Concerning the fact that Ghana is a developing country our cost per day is far lower than what is reported in the western world even as compared to the same branded product [57].
For example branded prostaglandin (Xalatan) that cost US$0.8 in our study, costs US$1.25 in the USA [57]. In our study, the cost per year for branded brimonidine (Alphagan,) and branded brinzolamide (Azopt) were US$223 and US$527 respectively but in a study conducted in the USA that evaluated yearly cost of glaucoma medications at a University-affiliated teaching hospital with its own health maintenance organization for a three year period (1998 to 2000) , the cost of branded brinzolamide (Azopt) was about half. [58]. This high cost makes the drug very unlikely to be prescribed by ophthalmologists in our setting even though it is a good option.
Finally our study showed that the highest cost of glaucoma treatment per prescription per annum is US$ 420. This is similar to a study done in Ghana [31] that looked amongst other things at the cost of glaucoma medications.
Our Prices were obtained from the hospital based government facility where prices are heavily subsidized or reduced because of competitive tender processes and also low mark up as compared to private pharmacies and private hospitals where the average cost is likely to be higher.

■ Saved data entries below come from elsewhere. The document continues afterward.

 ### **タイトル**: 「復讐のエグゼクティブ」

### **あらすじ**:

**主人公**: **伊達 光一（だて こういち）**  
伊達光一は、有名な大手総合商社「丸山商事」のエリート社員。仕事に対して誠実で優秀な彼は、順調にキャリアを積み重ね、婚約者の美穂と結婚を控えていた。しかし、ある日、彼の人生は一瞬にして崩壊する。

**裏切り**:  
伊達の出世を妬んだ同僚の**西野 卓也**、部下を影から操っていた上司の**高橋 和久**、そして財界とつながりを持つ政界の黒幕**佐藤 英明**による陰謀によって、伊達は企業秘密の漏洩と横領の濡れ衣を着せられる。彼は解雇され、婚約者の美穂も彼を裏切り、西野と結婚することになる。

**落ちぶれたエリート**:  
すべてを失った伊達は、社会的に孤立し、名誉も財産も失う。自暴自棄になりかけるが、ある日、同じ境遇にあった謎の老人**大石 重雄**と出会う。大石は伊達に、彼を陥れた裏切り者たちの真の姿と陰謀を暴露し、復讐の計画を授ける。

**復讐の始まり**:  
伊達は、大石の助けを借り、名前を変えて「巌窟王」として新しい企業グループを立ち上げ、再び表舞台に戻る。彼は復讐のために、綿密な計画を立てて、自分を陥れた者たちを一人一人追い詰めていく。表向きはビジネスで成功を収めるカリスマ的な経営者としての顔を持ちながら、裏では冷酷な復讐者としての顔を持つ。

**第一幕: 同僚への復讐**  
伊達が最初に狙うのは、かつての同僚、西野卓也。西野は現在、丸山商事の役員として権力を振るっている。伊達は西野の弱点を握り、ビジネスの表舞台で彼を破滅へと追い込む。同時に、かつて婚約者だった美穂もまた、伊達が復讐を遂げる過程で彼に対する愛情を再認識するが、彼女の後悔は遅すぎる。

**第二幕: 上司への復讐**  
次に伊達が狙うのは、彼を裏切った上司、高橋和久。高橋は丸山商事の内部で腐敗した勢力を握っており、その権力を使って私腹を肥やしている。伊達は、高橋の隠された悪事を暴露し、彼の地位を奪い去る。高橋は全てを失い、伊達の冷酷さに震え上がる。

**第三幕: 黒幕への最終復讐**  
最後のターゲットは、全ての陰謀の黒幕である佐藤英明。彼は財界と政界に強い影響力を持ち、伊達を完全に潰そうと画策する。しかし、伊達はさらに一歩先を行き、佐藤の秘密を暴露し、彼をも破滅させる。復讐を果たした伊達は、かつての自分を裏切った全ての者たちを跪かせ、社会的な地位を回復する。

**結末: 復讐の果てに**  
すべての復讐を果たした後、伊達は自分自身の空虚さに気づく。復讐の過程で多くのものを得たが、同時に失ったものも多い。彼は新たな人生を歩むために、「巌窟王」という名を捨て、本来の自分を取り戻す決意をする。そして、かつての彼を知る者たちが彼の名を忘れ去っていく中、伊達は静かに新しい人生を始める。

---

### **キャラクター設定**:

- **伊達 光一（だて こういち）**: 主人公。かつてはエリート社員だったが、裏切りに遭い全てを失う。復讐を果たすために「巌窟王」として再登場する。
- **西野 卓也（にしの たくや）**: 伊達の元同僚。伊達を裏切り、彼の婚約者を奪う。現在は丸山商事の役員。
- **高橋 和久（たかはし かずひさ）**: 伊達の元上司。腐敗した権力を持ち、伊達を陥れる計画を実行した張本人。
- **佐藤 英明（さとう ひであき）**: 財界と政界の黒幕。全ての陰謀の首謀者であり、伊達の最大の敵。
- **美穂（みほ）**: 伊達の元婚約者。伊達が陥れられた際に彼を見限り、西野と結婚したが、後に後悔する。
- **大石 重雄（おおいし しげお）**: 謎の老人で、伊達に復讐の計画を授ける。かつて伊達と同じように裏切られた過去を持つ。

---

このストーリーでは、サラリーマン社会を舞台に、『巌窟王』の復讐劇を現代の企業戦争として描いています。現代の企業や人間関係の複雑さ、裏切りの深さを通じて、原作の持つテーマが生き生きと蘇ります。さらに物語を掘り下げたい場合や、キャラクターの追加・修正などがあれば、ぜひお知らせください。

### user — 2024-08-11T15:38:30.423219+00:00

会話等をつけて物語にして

Prostaglandins remain the most preferred treatment for managing glaucoma by prescribers at the Lions International Eye Centre of the Korle bu Teaching Hospital but are also the most costly followed by Beta blockers. This is in line with Western world literature that chooses prostaglandin analogue over beta blockers [35, 36, 37, 38]. This outcome is also in line with standard treatment guidelines in Ghana but may adversely affect treatment among the poor since prostaglandins are currently not reimbursed in the national health insurance scheme
The Mean age was 58.6±21.2 years with 68.7% information on the ages not available. This percentage of missing values for the age made it difficult for us to compare our study with other age groups in other studies but this is quite similar to the prevalence study that was done at Tema in Ghana [59].
The study did not account for patients or clients who presented prescriptions to the pharmacy but did not purchase the prescribed drug as well as those who presented prescriptions but could not be served due to unavailability of the drops at the pharmacy. Such clients would usually take their prescriptions away.
These findings cannot be generalized as prescribing preferences may vary from one hospital to another in the absence of a national treatment guideline for glaucoma diseases. However, being a national training centre for most ophthalmologists in Ghana, the results may be a true representation of prescribing pattern for glaucoma medication in Ghana
Further, the study did not provide the type of glaucoma treated as this was not available on the prescription.